(Beginning of THE DATA)
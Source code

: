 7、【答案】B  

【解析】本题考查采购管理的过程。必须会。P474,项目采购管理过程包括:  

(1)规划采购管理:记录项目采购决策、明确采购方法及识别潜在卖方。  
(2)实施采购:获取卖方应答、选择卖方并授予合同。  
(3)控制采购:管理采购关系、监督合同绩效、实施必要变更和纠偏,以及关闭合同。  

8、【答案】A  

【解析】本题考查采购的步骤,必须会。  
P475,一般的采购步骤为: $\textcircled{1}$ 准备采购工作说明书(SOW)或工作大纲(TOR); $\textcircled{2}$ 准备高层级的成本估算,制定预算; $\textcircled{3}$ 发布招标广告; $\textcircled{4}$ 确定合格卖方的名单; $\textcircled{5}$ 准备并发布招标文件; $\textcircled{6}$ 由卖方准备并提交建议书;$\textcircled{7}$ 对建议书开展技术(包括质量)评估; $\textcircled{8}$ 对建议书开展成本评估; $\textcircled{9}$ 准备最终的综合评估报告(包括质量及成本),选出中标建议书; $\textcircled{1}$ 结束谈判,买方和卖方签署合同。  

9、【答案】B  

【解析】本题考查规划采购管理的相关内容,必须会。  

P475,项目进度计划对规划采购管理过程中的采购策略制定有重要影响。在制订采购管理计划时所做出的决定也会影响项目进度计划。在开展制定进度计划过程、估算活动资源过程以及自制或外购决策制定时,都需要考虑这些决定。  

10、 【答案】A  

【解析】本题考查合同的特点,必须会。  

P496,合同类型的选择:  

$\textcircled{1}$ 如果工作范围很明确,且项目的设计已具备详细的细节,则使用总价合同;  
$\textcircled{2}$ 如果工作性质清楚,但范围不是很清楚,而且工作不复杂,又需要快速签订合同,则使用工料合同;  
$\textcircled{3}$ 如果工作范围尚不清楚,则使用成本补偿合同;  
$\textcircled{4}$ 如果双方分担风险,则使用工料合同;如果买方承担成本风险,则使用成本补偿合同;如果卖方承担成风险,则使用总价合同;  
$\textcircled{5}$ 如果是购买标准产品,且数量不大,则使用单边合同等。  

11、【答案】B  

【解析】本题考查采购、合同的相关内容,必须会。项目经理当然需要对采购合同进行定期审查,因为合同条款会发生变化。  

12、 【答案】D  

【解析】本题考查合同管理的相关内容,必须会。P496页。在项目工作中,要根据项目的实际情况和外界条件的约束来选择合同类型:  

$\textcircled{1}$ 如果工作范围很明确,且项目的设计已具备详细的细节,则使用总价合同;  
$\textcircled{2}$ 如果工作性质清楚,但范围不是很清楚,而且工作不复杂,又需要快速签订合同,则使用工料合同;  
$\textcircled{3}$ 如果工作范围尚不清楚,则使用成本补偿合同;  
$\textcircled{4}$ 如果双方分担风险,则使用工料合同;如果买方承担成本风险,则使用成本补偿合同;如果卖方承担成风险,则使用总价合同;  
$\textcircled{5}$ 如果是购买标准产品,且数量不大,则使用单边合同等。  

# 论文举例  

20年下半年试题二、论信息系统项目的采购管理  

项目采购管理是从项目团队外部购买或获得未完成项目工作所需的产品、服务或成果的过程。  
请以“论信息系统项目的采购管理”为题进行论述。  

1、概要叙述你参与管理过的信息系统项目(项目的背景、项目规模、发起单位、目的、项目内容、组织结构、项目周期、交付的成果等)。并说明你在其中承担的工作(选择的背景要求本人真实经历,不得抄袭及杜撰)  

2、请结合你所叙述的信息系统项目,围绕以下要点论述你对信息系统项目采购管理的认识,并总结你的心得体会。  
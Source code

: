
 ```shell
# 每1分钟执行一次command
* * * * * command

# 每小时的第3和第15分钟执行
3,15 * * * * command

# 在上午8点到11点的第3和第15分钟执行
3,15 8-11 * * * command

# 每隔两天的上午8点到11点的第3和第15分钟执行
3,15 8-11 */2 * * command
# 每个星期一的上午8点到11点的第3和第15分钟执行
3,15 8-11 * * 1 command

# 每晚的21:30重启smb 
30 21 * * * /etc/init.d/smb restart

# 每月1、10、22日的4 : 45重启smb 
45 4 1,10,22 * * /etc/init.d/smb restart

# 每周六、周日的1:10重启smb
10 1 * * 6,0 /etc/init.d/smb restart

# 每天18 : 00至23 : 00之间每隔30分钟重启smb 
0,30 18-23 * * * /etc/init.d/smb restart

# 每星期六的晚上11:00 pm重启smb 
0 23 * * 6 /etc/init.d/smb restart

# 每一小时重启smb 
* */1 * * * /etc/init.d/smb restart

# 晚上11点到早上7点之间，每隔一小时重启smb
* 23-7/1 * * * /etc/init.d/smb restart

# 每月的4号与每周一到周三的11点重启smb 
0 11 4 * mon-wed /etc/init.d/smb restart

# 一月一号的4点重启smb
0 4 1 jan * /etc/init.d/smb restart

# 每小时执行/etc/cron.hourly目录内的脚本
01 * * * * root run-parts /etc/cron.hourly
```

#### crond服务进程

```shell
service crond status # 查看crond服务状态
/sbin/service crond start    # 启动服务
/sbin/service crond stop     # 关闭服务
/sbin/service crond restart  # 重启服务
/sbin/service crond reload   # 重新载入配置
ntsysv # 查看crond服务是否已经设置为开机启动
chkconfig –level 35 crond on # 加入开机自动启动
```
(End of THE DATA)
**EXERCISE REQUIREMENTS**
Look over the entries for "论信息系统项目的采购管理", then copy every line that includes that string.

**SOLUTION TO THIS EXERCISE**
20年下半年试题二、论信息系统项目的采购管理  
请以“论信息系统项目的采购管理”为题进行论述。  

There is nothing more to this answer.